• _HOW TO COMPLETE THIS TASK_:
Whenever "Name" appears in a line, please copy that line from the data.

Rendered images with source text:
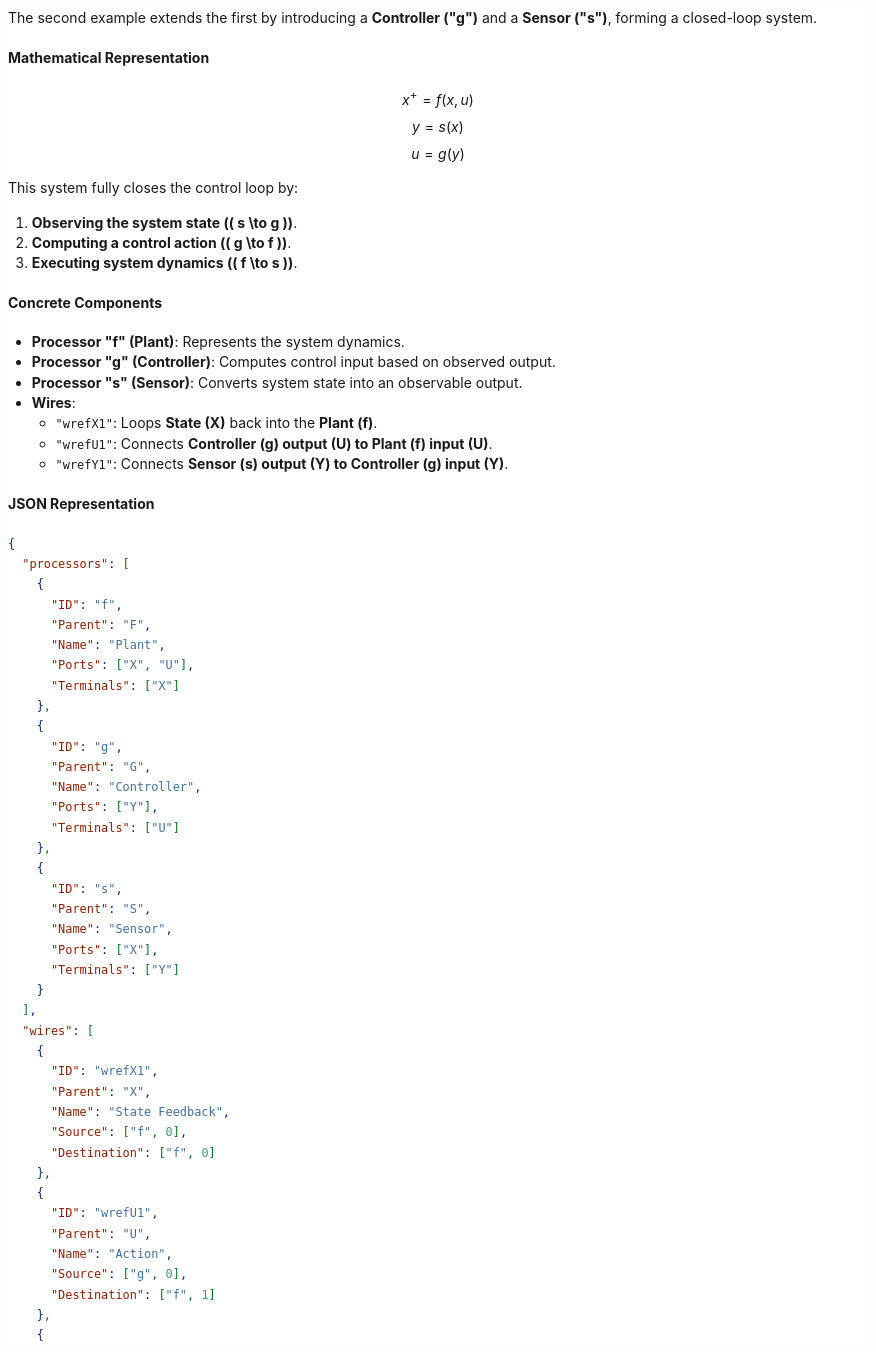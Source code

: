 The second example extends the first by introducing a **Controller ("g")** and a **Sensor ("s")**, forming a closed-loop system.

#### Mathematical Representation

$$x^+ = f(x, u)$$
$$y = s(x)$$
$$u = g(y)$$

This system fully closes the control loop by:
1. **Observing the system state (\( s \to g \))**.
2. **Computing a control action (\( g \to f \))**.
3. **Executing system dynamics (\( f \to s \))**.

#### Concrete Components
- **Processor "f" (Plant)**: Represents the system dynamics.
- **Processor "g" (Controller)**: Computes control input based on observed output.
- **Processor "s" (Sensor)**: Converts system state into an observable output.
- **Wires**:
  - `"wrefX1"`: Loops **State (X)** back into the **Plant (f)**.
  - `"wrefU1"`: Connects **Controller (g) output (U) to Plant (f) input (U)**.
  - `"wrefY1"`: Connects **Sensor (s) output (Y) to Controller (g) input (Y)**.

#### JSON Representation
```json
{
  "processors": [
    {
      "ID": "f",
      "Parent": "F",
      "Name": "Plant",
      "Ports": ["X", "U"],
      "Terminals": ["X"]
    },
    {
      "ID": "g",
      "Parent": "G",
      "Name": "Controller",
      "Ports": ["Y"],
      "Terminals": ["U"]
    },
    {
      "ID": "s",
      "Parent": "S",
      "Name": "Sensor",
      "Ports": ["X"],
      "Terminals": ["Y"]
    }
  ],
  "wires": [
    {
      "ID": "wrefX1",
      "Parent": "X",
      "Name": "State Feedback",
      "Source": ["f", 0],
      "Destination": ["f", 0]
    },
    {
      "ID": "wrefU1",
      "Parent": "U",
      "Name": "Action",
      "Source": ["g", 0],
      "Destination": ["f", 1]
    },
    {
```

• _TASK OUTPUT_:
      "Name": "Plant",
      "Name": "Controller",
      "Name": "Sensor",
      "Name": "State Feedback",
      "Name": "Action",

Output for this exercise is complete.